Zul has been a DAP member for 26 years, way before many of his current abusive online PR critics had grown their first pubic hair, wakakaka. Zul was once a VP of the party.
In 2004 he was the DAP candidate for Bukit Bendera and acquired quite a credible showing where he won a massive 18,000 votes out of a maximum possible of 47,000.
As I had blogged previously (many years ago), the DAP might have partial claim to their avowed multi-ethnic credentials – for example, they have put up many Indian candidates who have been voted successfully into both federal Parliament and State Assemblies.
Unfortunately, until 2013 only one of its Malay candidates, Ahmad Nor, was ever successful. Zul could have been the second had he stood again in 2008.
But I am so delighted to see that in the 2013 general and state elections, the DAP has Ariff Sabri (better known to us as blogger Sakmongol AK47) and my MP Zairil Khir as federal MPs, andTengku Zulpuri Shah Raja Puri as the opposition leader in the Pahang DUN. So will you just look at the sterling work done by them.
DAP could possibly have been blessed by another brilliant young Malaysian in NS if a very unhappy senior person (who I once adored) had not somehow suffered a sad case of noblesse oblige missing. Wakakaka.

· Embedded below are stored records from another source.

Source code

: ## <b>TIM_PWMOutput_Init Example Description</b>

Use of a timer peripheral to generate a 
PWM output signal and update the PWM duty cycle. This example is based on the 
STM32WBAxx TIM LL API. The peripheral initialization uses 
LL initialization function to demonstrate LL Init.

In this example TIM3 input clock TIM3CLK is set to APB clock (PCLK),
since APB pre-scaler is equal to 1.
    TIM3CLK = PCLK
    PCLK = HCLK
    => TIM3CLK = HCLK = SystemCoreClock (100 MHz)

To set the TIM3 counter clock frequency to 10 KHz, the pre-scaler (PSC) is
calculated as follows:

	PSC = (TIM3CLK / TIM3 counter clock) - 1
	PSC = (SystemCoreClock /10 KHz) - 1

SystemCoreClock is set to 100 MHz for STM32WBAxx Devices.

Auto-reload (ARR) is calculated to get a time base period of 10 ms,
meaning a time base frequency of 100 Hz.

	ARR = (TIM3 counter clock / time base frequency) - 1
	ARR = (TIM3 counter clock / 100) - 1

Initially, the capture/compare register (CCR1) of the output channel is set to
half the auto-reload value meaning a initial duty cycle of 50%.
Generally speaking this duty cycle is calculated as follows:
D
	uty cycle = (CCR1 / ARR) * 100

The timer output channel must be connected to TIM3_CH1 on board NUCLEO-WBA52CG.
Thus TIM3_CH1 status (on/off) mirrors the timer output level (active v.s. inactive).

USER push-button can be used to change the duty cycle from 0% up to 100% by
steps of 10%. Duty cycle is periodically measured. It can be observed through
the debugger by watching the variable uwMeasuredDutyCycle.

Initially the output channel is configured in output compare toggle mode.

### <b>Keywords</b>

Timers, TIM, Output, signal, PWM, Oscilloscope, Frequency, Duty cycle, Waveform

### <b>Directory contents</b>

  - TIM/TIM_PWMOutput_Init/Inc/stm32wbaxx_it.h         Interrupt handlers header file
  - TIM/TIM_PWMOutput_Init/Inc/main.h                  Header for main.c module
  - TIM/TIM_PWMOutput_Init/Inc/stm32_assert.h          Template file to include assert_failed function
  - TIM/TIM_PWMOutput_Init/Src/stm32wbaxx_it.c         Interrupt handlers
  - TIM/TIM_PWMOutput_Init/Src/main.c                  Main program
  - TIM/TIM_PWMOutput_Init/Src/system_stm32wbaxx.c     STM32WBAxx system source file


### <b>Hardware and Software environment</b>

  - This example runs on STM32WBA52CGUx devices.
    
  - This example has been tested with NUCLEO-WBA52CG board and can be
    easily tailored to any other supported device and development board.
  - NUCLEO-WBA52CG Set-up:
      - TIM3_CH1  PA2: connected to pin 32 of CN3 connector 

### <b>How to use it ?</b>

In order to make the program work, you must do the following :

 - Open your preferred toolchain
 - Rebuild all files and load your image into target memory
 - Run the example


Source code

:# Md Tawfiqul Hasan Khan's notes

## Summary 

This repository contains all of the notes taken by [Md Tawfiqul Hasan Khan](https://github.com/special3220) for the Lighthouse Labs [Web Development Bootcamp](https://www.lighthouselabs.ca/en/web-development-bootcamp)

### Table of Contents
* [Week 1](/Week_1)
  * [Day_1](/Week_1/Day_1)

Back to Zul – yes, it was in a Chinese-majority Bukit Bendera in Penang that Zul made a most decent mark in the general elections, by winning nearly 18000 of the 47000 votes, and that’s no mean feat if we look at the ethnic breakdown. The Chinese-majority federal seat had 13.82% Malays, 73.97% Chinese and 11.07% Indians plus a sprinkling of 1.14% Thais, Eurasian, etc.